Antitubercular nanocarrier monotherapy: Study of In Vivo efficacy and pharmacokinetics for rifampicin

Abstract

Tuberculosis represents a major global health problem for which improved approaches are needed to shorten the course of treatment and to combat the emergence of resistant strains. The development of effective and safe nanobead-based interventions can be particularly relevant for increasing the concentrations of antitubercular agents within the infected site and reducing the concentrations in the general circulation, thereby avoiding off-target toxic effects. In this work, rifampicin, a first-line antitubercular agent, was encapsulated into biocompatible and biodegradable polyester-based nanoparticles. In a well-established BALB/c mouse model of pulmonary tuberculosis, the nanoparticles provided improved pharmacokinetics and pharmacodynamics. The nanoparticles were well tolerated and much more efficient than an equivalent amount of free rifampicin.

Introduction

Tuberculosis (TB) represents a global health problem, although a potentially curative therapy has been available for approximately 50 years [[1], [2], [3]]. TB has killed millions of people over the past centuries and remains among the leading causes of infectious morbidity. This intracellular disease affects approximately 1 in 3 people worldwide, with over 10 million new cases per year and one death every three minutes [4].

TB can usually be treated with a 6- to 9-month course of combined therapy. Rifampicin (RIF), isoniazid, pyrazinamide and ethambutol are core drugs used for this purpose. However, the necessity of using a cocktail of anti-TB drugs and the long-term treatment schedules required for conventional therapy result in poor patient compliance; therefore, the risk of treatment failure and relapse is higher. Improved drug delivery strategies for the existing drugs can be exploited to shorten TB treatment duration and to avoid the selection of drug-resistant mutants [5].
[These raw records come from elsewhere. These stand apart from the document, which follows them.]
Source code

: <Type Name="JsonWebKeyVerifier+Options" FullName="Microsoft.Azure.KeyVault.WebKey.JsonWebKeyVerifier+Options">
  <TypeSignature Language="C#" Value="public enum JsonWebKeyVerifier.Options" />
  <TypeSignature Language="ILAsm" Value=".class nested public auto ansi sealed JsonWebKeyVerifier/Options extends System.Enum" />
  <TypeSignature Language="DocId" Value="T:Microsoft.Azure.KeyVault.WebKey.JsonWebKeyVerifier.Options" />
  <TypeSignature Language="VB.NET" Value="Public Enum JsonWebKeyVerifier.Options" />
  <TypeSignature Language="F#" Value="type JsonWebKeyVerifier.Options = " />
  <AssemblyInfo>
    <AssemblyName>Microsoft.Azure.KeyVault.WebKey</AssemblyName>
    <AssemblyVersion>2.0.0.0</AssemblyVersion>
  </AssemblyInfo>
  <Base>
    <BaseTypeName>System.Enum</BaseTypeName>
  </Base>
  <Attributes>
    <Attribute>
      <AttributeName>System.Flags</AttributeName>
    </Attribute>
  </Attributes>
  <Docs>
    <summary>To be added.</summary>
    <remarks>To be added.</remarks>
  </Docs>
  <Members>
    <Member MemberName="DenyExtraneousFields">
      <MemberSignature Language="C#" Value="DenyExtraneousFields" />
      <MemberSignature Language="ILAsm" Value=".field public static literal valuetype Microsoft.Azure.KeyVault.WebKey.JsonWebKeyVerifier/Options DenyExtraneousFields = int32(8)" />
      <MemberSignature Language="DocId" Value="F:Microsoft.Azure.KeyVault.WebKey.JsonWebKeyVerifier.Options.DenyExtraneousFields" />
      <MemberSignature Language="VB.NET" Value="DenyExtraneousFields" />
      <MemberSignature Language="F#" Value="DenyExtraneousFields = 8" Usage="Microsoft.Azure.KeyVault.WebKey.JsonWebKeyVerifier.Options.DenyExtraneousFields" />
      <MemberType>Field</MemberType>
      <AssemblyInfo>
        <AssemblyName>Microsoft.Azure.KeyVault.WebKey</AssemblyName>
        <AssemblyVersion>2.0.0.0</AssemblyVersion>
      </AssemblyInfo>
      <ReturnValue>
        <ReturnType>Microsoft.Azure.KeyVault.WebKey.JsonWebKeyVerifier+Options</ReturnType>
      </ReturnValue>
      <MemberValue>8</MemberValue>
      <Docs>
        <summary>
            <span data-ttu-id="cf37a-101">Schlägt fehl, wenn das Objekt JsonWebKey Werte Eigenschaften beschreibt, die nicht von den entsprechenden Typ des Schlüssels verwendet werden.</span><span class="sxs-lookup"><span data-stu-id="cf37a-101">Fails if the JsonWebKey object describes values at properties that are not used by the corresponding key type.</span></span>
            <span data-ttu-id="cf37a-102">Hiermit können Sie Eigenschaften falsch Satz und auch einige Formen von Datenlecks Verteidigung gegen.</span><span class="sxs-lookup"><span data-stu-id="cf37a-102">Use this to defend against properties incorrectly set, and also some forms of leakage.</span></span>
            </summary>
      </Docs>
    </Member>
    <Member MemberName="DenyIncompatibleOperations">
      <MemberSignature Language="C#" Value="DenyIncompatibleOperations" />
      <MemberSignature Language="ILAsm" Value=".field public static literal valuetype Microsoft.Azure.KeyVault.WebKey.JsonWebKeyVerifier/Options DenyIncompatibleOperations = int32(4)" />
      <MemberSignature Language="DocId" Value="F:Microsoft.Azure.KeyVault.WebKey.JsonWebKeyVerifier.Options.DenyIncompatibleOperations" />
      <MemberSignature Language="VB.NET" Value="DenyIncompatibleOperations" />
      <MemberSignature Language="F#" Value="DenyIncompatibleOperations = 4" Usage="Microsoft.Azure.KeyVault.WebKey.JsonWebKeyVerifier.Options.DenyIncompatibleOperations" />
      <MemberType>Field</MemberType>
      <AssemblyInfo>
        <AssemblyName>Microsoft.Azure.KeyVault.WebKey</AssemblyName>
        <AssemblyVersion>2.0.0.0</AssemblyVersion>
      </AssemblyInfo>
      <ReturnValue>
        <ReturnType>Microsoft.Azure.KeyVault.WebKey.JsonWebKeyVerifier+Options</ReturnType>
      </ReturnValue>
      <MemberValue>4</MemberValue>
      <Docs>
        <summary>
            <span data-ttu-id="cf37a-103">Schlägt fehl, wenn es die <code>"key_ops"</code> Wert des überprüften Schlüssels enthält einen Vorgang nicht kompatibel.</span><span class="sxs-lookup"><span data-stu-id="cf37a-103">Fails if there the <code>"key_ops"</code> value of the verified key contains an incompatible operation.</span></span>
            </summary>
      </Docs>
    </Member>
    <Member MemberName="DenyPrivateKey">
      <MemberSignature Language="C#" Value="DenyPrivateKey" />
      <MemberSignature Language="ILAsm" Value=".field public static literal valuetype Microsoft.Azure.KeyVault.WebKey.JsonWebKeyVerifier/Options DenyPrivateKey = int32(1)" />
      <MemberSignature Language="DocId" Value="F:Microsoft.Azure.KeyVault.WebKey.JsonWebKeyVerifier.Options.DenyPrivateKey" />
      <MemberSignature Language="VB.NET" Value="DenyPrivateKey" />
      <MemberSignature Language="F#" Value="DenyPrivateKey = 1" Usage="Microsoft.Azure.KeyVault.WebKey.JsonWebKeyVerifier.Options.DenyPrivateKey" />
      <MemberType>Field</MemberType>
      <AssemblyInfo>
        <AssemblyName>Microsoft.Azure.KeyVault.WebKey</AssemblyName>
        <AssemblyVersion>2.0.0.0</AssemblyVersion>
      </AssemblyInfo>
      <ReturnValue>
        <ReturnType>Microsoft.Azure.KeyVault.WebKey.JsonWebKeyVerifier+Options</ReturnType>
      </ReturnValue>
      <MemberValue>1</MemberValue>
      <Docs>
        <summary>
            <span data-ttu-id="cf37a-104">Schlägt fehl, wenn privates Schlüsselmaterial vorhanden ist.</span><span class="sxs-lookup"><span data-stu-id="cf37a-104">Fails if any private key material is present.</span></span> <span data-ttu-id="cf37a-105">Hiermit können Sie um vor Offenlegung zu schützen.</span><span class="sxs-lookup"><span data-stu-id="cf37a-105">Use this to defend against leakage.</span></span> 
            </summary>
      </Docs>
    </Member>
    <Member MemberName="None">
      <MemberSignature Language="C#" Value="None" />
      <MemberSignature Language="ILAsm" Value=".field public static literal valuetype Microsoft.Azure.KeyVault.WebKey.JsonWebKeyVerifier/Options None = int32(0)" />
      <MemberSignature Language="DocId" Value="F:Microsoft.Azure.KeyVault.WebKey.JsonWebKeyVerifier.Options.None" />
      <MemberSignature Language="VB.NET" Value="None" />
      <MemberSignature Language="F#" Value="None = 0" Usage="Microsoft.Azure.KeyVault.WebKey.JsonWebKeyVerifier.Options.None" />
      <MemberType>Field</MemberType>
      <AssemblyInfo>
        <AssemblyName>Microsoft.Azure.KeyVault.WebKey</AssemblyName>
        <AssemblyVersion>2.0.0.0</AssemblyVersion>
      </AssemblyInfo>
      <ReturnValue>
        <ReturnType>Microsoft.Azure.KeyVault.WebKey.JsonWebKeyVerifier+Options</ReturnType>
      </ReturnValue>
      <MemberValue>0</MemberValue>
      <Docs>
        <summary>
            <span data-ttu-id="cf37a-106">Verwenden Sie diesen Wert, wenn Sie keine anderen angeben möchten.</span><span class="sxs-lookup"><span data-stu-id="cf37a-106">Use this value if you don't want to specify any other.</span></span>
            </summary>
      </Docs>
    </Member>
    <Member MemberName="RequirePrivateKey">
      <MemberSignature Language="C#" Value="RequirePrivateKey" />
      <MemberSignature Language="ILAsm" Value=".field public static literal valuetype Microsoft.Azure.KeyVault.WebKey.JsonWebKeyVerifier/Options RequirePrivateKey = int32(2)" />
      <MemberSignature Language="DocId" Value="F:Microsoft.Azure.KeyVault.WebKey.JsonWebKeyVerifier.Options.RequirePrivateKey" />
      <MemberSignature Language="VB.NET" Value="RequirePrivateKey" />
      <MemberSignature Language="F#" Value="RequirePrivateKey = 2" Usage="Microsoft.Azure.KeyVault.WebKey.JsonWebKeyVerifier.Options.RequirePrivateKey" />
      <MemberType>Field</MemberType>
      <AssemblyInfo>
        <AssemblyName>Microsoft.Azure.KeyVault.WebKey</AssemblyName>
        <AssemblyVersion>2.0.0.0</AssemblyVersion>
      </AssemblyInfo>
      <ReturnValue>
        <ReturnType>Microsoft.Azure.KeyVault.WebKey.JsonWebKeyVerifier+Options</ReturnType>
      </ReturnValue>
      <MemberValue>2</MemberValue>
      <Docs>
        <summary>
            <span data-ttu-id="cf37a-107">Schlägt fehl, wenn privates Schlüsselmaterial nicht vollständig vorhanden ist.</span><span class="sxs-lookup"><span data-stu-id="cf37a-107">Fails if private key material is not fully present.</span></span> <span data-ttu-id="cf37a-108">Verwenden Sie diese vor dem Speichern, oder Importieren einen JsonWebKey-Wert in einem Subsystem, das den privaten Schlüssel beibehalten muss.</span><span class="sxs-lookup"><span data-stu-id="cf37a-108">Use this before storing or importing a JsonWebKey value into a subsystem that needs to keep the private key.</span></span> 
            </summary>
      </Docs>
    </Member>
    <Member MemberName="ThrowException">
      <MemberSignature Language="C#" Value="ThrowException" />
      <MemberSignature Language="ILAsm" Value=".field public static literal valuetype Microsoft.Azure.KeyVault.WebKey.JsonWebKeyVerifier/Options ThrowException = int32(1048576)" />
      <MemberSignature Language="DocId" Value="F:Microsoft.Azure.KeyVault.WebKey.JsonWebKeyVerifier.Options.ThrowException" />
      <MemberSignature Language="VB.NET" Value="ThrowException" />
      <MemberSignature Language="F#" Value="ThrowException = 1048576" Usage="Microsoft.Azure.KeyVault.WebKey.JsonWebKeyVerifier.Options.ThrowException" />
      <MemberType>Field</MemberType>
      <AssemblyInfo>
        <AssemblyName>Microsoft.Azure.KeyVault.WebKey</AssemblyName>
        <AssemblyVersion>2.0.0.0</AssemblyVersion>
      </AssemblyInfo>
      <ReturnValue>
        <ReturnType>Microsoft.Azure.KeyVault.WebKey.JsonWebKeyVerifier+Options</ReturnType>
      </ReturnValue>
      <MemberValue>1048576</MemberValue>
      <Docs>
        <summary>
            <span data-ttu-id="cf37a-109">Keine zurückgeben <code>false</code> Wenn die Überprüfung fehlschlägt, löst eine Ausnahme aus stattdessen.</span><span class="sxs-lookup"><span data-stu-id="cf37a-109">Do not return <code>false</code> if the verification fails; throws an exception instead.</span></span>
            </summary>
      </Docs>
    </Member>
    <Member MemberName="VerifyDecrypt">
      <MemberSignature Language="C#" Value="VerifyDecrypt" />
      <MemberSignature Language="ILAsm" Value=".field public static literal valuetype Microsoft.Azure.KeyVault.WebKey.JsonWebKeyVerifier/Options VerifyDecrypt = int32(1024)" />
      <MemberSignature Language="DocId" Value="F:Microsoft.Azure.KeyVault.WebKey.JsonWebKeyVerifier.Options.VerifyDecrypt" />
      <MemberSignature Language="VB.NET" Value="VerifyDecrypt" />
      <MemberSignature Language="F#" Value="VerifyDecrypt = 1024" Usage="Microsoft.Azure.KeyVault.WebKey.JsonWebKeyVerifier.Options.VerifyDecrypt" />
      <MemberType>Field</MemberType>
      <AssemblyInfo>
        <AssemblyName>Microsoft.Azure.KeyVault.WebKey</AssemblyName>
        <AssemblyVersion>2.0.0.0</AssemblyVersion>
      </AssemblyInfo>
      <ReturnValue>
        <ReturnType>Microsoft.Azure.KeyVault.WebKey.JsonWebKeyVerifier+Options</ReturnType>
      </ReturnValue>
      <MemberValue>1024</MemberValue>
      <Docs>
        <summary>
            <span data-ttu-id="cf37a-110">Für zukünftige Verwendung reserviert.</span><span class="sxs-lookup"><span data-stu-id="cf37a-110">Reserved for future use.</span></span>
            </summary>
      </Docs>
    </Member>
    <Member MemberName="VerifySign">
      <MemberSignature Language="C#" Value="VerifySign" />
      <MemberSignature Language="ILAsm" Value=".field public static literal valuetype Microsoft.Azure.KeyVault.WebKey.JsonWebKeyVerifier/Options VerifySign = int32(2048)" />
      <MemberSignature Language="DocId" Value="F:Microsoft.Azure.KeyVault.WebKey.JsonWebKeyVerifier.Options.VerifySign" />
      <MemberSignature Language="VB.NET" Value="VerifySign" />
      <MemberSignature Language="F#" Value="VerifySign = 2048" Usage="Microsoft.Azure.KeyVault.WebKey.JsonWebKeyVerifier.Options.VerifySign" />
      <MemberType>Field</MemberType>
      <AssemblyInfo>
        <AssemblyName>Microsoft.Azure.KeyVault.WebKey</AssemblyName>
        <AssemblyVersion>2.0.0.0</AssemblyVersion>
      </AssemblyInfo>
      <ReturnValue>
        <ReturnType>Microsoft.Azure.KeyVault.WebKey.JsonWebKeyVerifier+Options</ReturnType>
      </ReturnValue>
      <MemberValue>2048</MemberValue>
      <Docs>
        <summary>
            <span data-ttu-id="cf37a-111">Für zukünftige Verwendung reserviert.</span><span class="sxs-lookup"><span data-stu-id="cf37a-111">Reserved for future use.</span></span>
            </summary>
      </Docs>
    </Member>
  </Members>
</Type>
Nanoparticle (NP) technology has emerged as one of the most promising approaches for overcoming the above-listed shortcomings associated with TB therapy thanks to the unique physicochemical properties of nanomaterials. These include their small size, allowing them to reach the intracellular level, and their ability to be modified to control their biorelevant behavior. Also note that nanobead-based interventions allow the improvement of aqueous solubility of drugs, drug protection, selective transport to the sites of infection and controlled release. [6] Utilizing nanocarriers for drug delivery into the lungs, which is the primary site of TB infection, offers an elegant way to circumvent the numerous difficulties associated with conventional therapy. [[6], [7], [8]] Within the sites of inflammation, the endothelium becomes permeable due to pathologic processes. Nanobead-based structures follow the route of particulate patterns, including intracellular pathogens, and they are preferentially taken up by phagocytes, which further enhance their targeting [1]. Thus, these approaches enhance the therapeutic effectiveness and minimize the undesirable side effects of numerous antibacterial drugs [3,9].

In this context, several types of anti-TB nanoformulations, including solid lipid nanoparticles [6,10], inorganic nanoparticles [7,11,12], micelles [13], and polymeric nanoparticles [[14], [15], [16], [17], [18]], have been utilized. All of these “future medicines” for use in TB regimens, however, still require financial support and further preclinical studies to move on to the next developmental step and reach patients [19]. Despite the fact that handling both animals and pathogens requires specific facility and biosafety conditions, there are studies (e.g. [12,15,18,[20], [21], [22], [23]],) describing the antitubercular activity in vivo. Most of these promising matrices are not, however, approved by regulatory authorities and, thus, have a lower chance of reaching clinical studies [19]. In this context, the toxicity studies required would increase the final cost of a novel intervention.

Recently, we described an intervention based on FDA-approved [24] biocompatible and biodegradable methoxy poly(ethylene oxide)-block-poly(ε-caprolactone) (MPEO-b-PCL) nanoparticles loaded with RIF, a cornerstone of modern antitubercular therapy. In these previous studies, we showed that the RIF-loaded nanoparticles were efficiently taken up by Raw 264.7 macrophage-like cells and efficiently killed the intracellularly persistent mycobacteria (nontuberculous Mycobacterium sp. as well as M. tuberculosis H37Rv). We also demonstrated in a zebrafish model of tuberculosis that the nanoparticles were well tolerated, had a curative effect and were significantly more efficient compared to a free form of RIF.

Considering these previous findings [17,18], we chose the most promising RIF-loaded nanoformulation, which was based on the MPEO_5k-b-PCL_4k copolymer, to test its biorelevant properties. We analyzed the pharmacokinetics and the effects of a RIF-loaded nanoformulation (NPs-RIF), a RIF-free nanoformulation (NPs), and free RIF on artificially induced tuberculous infection using a clinically relevant in vivo model.